| What is being asked |
Repeat verbatim the lines of the data below, beginning with the line containing "Supabase 콘솔에서 다음" and continuing to the end.

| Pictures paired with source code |
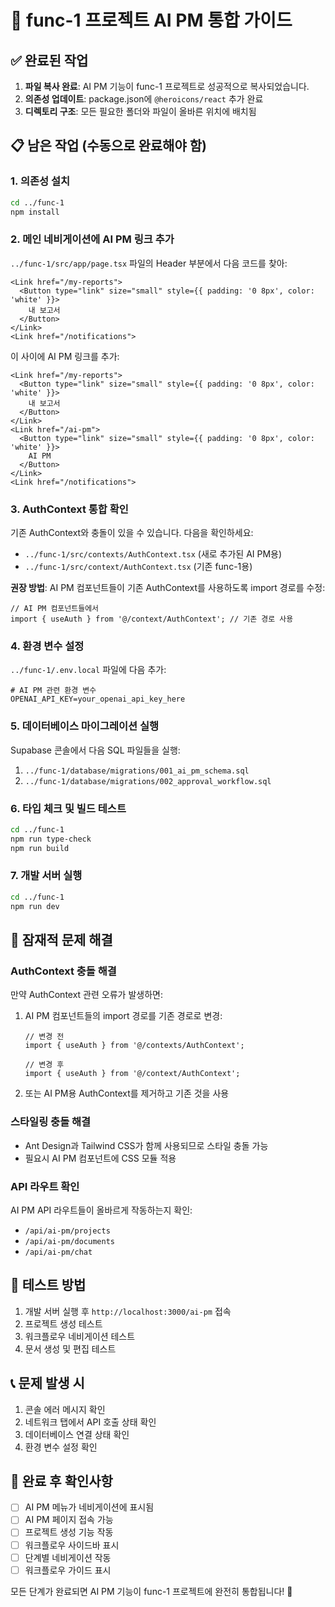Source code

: # 🚀 func-1 프로젝트 AI PM 통합 가이드

## ✅ 완료된 작업

1. **파일 복사 완료**: AI PM 기능이 func-1 프로젝트로 성공적으로 복사되었습니다.
2. **의존성 업데이트**: package.json에 `@heroicons/react` 추가 완료
3. **디렉토리 구조**: 모든 필요한 폴더와 파일이 올바른 위치에 배치됨

## 📋 남은 작업 (수동으로 완료해야 함)

### 1. 의존성 설치
```bash
cd ../func-1
npm install
```

### 2. 메인 네비게이션에 AI PM 링크 추가

`../func-1/src/app/page.tsx` 파일의 Header 부분에서 다음 코드를 찾아:

```tsx
<Link href="/my-reports">
  <Button type="link" size="small" style={{ padding: '0 8px', color: 'white' }}>
    내 보고서
  </Button>
</Link>
<Link href="/notifications">
```

이 사이에 AI PM 링크를 추가:

```tsx
<Link href="/my-reports">
  <Button type="link" size="small" style={{ padding: '0 8px', color: 'white' }}>
    내 보고서
  </Button>
</Link>
<Link href="/ai-pm">
  <Button type="link" size="small" style={{ padding: '0 8px', color: 'white' }}>
    AI PM
  </Button>
</Link>
<Link href="/notifications">
```

### 3. AuthContext 통합 확인

기존 AuthContext와 충돌이 있을 수 있습니다. 다음을 확인하세요:

- `../func-1/src/contexts/AuthContext.tsx` (새로 추가된 AI PM용)
- `../func-1/src/context/AuthContext.tsx` (기존 func-1용)

**권장 방법**: AI PM 컴포넌트들이 기존 AuthContext를 사용하도록 import 경로를 수정:

```tsx
// AI PM 컴포넌트들에서
import { useAuth } from '@/context/AuthContext'; // 기존 경로 사용
```

### 4. 환경 변수 설정

`../func-1/.env.local` 파일에 다음 추가:

```env
# AI PM 관련 환경 변수
OPENAI_API_KEY=your_openai_api_key_here
```

### 5. 데이터베이스 마이그레이션 실행

Supabase 콘솔에서 다음 SQL 파일들을 실행:

1. `../func-1/database/migrations/001_ai_pm_schema.sql`
2. `../func-1/database/migrations/002_approval_workflow.sql`

### 6. 타입 체크 및 빌드 테스트

```bash
cd ../func-1
npm run type-check
npm run build
```

### 7. 개발 서버 실행

```bash
cd ../func-1
npm run dev
```

## 🔧 잠재적 문제 해결

### AuthContext 충돌 해결

만약 AuthContext 관련 오류가 발생하면:

1. AI PM 컴포넌트들의 import 경로를 기존 경로로 변경:
   ```tsx
   // 변경 전
   import { useAuth } from '@/contexts/AuthContext';
   
   // 변경 후
   import { useAuth } from '@/context/AuthContext';
   ```

2. 또는 AI PM용 AuthContext를 제거하고 기존 것을 사용

### 스타일링 충돌 해결

- Ant Design과 Tailwind CSS가 함께 사용되므로 스타일 충돌 가능
- 필요시 AI PM 컴포넌트에 CSS 모듈 적용

### API 라우트 확인

AI PM API 라우트들이 올바르게 작동하는지 확인:
- `/api/ai-pm/projects`
- `/api/ai-pm/documents`
- `/api/ai-pm/chat`

## 🎯 테스트 방법

1. 개발 서버 실행 후 `http://localhost:3000/ai-pm` 접속
2. 프로젝트 생성 테스트
3. 워크플로우 네비게이션 테스트
4. 문서 생성 및 편집 테스트

## 📞 문제 발생 시

1. 콘솔 에러 메시지 확인
2. 네트워크 탭에서 API 호출 상태 확인
3. 데이터베이스 연결 상태 확인
4. 환경 변수 설정 확인

## 🎉 완료 후 확인사항

- [ ] AI PM 메뉴가 네비게이션에 표시됨
- [ ] AI PM 페이지 접속 가능
- [ ] 프로젝트 생성 기능 작동
- [ ] 워크플로우 사이드바 표시
- [ ] 단계별 네비게이션 작동
- [ ] 워크플로우 가이드 표시

모든 단계가 완료되면 AI PM 기능이 func-1 프로젝트에 완전히 통합됩니다! 🚀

| Exercise answer |
Supabase 콘솔에서 다음 SQL 파일들을 실행:

1. `../func-1/database/migrations/001_ai_pm_schema.sql`
2. `../func-1/database/migrations/002_approval_workflow.sql`

### 6. 타입 체크 및 빌드 테스트

```bash
cd ../func-1
npm run type-check
npm run build
```

### 7. 개발 서버 실행

```bash
cd ../func-1
npm run dev
```

## 🔧 잠재적 문제 해결

### AuthContext 충돌 해결

만약 AuthContext 관련 오류가 발생하면:

1. AI PM 컴포넌트들의 import 경로를 기존 경로로 변경:
   ```tsx
   // 변경 전
   import { useAuth } from '@/contexts/AuthContext';
   
   // 변경 후
   import { useAuth } from '@/context/AuthContext';
   ```

2. 또는 AI PM용 AuthContext를 제거하고 기존 것을 사용

### 스타일링 충돌 해결

- Ant Design과 Tailwind CSS가 함께 사용되므로 스타일 충돌 가능
- 필요시 AI PM 컴포넌트에 CSS 모듈 적용

### API 라우트 확인

AI PM API 라우트들이 올바르게 작동하는지 확인:
- `/api/ai-pm/projects`
- `/api/ai-pm/documents`
- `/api/ai-pm/chat`

## 🎯 테스트 방법

1. 개발 서버 실행 후 `http://localhost:3000/ai-pm` 접속
2. 프로젝트 생성 테스트
3. 워크플로우 네비게이션 테스트
4. 문서 생성 및 편집 테스트

## 📞 문제 발생 시

1. 콘솔 에러 메시지 확인
2. 네트워크 탭에서 API 호출 상태 확인
3. 데이터베이스 연결 상태 확인
4. 환경 변수 설정 확인

## 🎉 완료 후 확인사항

- [ ] AI PM 메뉴가 네비게이션에 표시됨
- [ ] AI PM 페이지 접속 가능
- [ ] 프로젝트 생성 기능 작동
- [ ] 워크플로우 사이드바 표시
- [ ] 단계별 네비게이션 작동
- [ ] 워크플로우 가이드 표시

모든 단계가 완료되면 AI PM 기능이 func-1 프로젝트에 완전히 통합됩니다! 🚀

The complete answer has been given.